# Available data:
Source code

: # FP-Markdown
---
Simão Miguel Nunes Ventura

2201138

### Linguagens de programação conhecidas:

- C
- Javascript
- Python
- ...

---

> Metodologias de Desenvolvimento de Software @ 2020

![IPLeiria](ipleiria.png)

# Task description:
Set down each entry above again exactly as it reads.

# Exercise solution:
Source code

: # FP-Markdown
---
Simão Miguel Nunes Ventura

2201138

### Linguagens de programação conhecidas:

- C
- Javascript
- Python
- ...

---

> Metodologias de Desenvolvimento de Software @ 2020

![IPLeiria](ipleiria.png)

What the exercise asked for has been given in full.